Well ... yeah. That was our, our kick into the new economy. Fremont's had been there since the '60s. There were items in the attic that had been there since then. So we disappeared for an unexpected amount of time. We left Coronado in August of 1998. We didn't know that a build-out would take so long. It took six-plus months and we didn't end up opening until Memorial Day weekend in 1999. We still have customers coming in and saying “I remember when my parents took me to your Central location. Is Gene still here?” We've made a lot of changes since then.

What kind of changes?

Richard Tang, my father, he acquired the business in 1983 with my mom, Dr. Mary Tang. She's from Jemez Pueblo so now my dad's a citizen. It's funny, on one side of my family we're so new here and on the other side we've been here ... well ... forever! My mom works at Sandia National Labs and Dad runs the business. He brought in the boxed lunches and does a lot of the deliveries.

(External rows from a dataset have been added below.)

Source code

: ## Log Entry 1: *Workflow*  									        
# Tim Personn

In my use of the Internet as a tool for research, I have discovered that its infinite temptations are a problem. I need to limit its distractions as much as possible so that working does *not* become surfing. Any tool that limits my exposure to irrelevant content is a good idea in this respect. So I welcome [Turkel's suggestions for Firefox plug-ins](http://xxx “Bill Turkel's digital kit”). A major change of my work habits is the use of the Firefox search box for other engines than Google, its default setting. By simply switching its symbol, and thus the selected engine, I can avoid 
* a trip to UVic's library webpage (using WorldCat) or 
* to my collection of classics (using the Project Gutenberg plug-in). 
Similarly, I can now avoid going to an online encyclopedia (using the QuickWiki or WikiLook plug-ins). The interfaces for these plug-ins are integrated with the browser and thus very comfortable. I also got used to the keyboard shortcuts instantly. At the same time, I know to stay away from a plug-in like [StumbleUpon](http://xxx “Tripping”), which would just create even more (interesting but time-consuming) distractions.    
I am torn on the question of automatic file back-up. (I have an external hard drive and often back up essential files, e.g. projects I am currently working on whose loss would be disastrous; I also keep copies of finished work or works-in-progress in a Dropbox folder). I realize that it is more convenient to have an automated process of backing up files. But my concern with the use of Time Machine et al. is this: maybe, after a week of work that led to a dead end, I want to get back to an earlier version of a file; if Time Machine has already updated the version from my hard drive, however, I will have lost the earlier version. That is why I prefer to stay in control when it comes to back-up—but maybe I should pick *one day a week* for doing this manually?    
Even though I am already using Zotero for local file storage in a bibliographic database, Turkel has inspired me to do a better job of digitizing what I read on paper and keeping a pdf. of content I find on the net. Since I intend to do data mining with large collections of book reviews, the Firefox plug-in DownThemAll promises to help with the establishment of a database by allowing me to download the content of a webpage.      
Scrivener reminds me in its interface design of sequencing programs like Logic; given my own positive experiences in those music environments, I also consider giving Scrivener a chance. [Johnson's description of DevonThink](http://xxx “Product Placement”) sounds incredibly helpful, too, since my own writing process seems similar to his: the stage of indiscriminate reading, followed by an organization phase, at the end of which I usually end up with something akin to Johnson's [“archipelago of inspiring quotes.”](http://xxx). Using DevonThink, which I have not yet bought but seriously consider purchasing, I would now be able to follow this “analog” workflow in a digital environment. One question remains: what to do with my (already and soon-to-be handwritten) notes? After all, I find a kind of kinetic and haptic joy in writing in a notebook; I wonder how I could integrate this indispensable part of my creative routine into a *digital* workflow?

Not with a horse and carriage anymore?

No, we need a lot more horsepower to get around this big, big city.

So what is the boxed lunch like?

It comes with sandwich, salad and dessert. We make our own honey whole wheat bread and the salads are chopped fruit or vegetables. We try to keep things healthy and basic. My dad has also expanded the U.K. and Irish imported [foods]. It turns out we have a huge number of expats from the British Isles.

We do?

Yeah! That's really expanded our business. We're up in this little corner of the city but people travel from all over to come in and get their stuff and chat with us about old times. That's the best part of it for us.